(DATA UNDER STUDY Opens)

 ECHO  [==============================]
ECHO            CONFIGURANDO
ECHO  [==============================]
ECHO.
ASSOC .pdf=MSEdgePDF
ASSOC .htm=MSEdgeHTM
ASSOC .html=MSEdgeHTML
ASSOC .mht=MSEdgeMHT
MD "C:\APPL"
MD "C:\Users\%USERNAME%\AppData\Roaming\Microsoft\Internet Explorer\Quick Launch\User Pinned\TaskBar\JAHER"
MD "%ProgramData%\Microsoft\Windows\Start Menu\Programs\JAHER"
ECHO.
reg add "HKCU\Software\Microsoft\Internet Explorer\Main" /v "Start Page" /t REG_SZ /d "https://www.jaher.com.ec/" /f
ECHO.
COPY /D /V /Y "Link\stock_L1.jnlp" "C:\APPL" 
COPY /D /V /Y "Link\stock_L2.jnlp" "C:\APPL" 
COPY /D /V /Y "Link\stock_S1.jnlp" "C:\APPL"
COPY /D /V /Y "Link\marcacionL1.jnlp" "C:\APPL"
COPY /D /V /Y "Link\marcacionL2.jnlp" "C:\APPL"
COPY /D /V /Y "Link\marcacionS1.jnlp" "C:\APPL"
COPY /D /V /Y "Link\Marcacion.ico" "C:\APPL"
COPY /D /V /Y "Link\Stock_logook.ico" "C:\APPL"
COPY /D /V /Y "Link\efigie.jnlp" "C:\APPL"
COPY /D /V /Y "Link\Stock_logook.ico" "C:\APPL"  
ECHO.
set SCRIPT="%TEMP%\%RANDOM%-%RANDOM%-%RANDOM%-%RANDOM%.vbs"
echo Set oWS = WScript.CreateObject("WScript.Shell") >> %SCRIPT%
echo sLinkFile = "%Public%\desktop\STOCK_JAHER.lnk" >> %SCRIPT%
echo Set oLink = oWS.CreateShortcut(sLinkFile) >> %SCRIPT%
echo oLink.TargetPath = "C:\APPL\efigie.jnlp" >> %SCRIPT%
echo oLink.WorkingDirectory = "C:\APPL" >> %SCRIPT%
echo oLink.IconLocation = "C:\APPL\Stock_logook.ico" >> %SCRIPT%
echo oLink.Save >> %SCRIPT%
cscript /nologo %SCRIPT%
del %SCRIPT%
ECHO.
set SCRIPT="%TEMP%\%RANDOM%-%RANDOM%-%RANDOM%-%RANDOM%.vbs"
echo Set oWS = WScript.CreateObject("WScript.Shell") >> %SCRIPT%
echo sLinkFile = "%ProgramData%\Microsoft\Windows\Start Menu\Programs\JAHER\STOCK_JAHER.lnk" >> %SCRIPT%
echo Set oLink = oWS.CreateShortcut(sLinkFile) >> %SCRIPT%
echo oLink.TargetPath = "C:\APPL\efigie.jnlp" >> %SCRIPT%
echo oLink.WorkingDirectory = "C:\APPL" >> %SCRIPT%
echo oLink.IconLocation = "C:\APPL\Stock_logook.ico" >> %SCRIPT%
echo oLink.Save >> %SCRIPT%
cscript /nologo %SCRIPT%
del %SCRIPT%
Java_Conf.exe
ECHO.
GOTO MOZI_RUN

(DATA UNDER STUDY Closes)

→ **ACTION ITEM**: Repeat all of the material, exactly as it reads.

→ **ANSWER TO THIS EXERCISE**:
 ECHO  [==============================]
ECHO            CONFIGURANDO
ECHO  [==============================]
ECHO.
ASSOC .pdf=MSEdgePDF
ASSOC .htm=MSEdgeHTM
ASSOC .html=MSEdgeHTML
ASSOC .mht=MSEdgeMHT
MD "C:\APPL"
MD "C:\Users\%USERNAME%\AppData\Roaming\Microsoft\Internet Explorer\Quick Launch\User Pinned\TaskBar\JAHER"
MD "%ProgramData%\Microsoft\Windows\Start Menu\Programs\JAHER"
ECHO.
reg add "HKCU\Software\Microsoft\Internet Explorer\Main" /v "Start Page" /t REG_SZ /d "https://www.jaher.com.ec/" /f
ECHO.
COPY /D /V /Y "Link\stock_L1.jnlp" "C:\APPL" 
COPY /D /V /Y "Link\stock_L2.jnlp" "C:\APPL" 
COPY /D /V /Y "Link\stock_S1.jnlp" "C:\APPL"
COPY /D /V /Y "Link\marcacionL1.jnlp" "C:\APPL"
COPY /D /V /Y "Link\marcacionL2.jnlp" "C:\APPL"
COPY /D /V /Y "Link\marcacionS1.jnlp" "C:\APPL"
COPY /D /V /Y "Link\Marcacion.ico" "C:\APPL"
COPY /D /V /Y "Link\Stock_logook.ico" "C:\APPL"
COPY /D /V /Y "Link\efigie.jnlp" "C:\APPL"
COPY /D /V /Y "Link\Stock_logook.ico" "C:\APPL"  
ECHO.
set SCRIPT="%TEMP%\%RANDOM%-%RANDOM%-%RANDOM%-%RANDOM%.vbs"
echo Set oWS = WScript.CreateObject("WScript.Shell") >> %SCRIPT%
echo sLinkFile = "%Public%\desktop\STOCK_JAHER.lnk" >> %SCRIPT%
echo Set oLink = oWS.CreateShortcut(sLinkFile) >> %SCRIPT%
echo oLink.TargetPath = "C:\APPL\efigie.jnlp" >> %SCRIPT%
echo oLink.WorkingDirectory = "C:\APPL" >> %SCRIPT%
echo oLink.IconLocation = "C:\APPL\Stock_logook.ico" >> %SCRIPT%
echo oLink.Save >> %SCRIPT%
cscript /nologo %SCRIPT%
del %SCRIPT%
ECHO.
set SCRIPT="%TEMP%\%RANDOM%-%RANDOM%-%RANDOM%-%RANDOM%.vbs"
echo Set oWS = WScript.CreateObject("WScript.Shell") >> %SCRIPT%
echo sLinkFile = "%ProgramData%\Microsoft\Windows\Start Menu\Programs\JAHER\STOCK_JAHER.lnk" >> %SCRIPT%
echo Set oLink = oWS.CreateShortcut(sLinkFile) >> %SCRIPT%
echo oLink.TargetPath = "C:\APPL\efigie.jnlp" >> %SCRIPT%
echo oLink.WorkingDirectory = "C:\APPL" >> %SCRIPT%
echo oLink.IconLocation = "C:\APPL\Stock_logook.ico" >> %SCRIPT%
echo oLink.Save >> %SCRIPT%
cscript /nologo %SCRIPT%
del %SCRIPT%
Java_Conf.exe
ECHO.
GOTO MOZI_RUN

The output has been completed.